Problem to solve: Count the lines below that contain the word "Discord". Give only the number.

(Stored entries)
=== Section Start ===

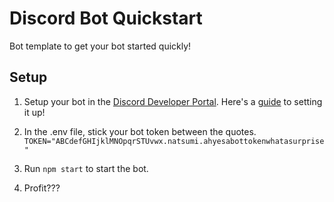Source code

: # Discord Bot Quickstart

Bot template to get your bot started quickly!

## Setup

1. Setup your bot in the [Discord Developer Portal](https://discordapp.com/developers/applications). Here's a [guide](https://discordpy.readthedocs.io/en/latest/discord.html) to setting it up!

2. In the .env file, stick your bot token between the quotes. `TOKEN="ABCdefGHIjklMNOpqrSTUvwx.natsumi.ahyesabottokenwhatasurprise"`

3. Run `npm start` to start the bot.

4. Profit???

=== Section End ===
=== Section Start ===

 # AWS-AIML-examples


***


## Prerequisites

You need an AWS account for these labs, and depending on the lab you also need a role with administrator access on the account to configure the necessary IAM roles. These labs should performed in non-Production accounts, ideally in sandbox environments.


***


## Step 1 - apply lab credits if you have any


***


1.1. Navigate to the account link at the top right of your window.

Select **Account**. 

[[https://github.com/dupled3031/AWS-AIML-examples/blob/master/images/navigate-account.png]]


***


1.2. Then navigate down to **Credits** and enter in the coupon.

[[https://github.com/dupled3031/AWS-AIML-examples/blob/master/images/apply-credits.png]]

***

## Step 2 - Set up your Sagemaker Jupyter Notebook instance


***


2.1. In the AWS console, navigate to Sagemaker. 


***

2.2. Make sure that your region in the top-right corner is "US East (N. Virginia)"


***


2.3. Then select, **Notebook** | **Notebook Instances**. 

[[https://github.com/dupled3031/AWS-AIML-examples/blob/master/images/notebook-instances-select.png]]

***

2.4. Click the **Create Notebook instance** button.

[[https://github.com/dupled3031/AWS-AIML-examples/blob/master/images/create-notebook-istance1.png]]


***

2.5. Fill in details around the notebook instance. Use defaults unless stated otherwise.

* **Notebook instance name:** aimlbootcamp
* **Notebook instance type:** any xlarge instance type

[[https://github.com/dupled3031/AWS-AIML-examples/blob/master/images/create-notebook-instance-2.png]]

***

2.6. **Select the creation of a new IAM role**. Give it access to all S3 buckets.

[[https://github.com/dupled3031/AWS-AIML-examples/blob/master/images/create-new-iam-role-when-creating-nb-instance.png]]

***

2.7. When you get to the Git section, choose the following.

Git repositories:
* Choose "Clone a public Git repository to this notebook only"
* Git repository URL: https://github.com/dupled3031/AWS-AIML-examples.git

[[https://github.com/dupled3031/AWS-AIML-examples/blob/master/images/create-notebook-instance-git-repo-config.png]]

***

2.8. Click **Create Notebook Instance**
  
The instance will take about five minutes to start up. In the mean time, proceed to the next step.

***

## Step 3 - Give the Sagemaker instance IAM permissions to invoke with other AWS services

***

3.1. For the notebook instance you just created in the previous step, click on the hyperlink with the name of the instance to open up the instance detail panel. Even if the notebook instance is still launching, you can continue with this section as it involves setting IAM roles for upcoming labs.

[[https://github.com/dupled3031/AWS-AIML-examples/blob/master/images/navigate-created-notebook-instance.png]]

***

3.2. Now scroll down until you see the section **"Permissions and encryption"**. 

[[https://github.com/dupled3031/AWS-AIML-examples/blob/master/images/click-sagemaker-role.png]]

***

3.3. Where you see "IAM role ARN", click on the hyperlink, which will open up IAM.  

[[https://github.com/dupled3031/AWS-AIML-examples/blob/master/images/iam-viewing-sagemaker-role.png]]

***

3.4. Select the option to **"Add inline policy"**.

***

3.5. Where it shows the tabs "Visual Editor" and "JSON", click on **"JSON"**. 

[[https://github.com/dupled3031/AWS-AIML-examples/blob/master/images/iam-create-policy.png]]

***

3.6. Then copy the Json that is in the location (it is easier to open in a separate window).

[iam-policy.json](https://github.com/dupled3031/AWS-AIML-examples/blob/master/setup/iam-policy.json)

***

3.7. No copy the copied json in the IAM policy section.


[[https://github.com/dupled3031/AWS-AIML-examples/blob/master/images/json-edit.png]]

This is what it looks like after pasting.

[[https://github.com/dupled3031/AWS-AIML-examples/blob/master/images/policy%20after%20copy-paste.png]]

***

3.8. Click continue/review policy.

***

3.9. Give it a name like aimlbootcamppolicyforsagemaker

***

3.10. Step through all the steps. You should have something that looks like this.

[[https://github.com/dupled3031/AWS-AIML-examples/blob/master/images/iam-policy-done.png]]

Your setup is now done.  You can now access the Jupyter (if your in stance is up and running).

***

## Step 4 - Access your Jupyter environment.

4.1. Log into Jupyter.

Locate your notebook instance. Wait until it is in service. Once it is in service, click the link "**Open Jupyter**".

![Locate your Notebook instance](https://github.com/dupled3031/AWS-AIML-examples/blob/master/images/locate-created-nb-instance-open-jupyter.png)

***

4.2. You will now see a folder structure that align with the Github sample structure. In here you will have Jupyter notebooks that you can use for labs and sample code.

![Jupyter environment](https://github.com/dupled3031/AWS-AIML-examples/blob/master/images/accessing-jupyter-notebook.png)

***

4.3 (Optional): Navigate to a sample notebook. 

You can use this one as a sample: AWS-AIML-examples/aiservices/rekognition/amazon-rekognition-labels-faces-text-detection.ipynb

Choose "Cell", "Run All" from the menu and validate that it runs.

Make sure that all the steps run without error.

=== Section End ===

Answer box: 2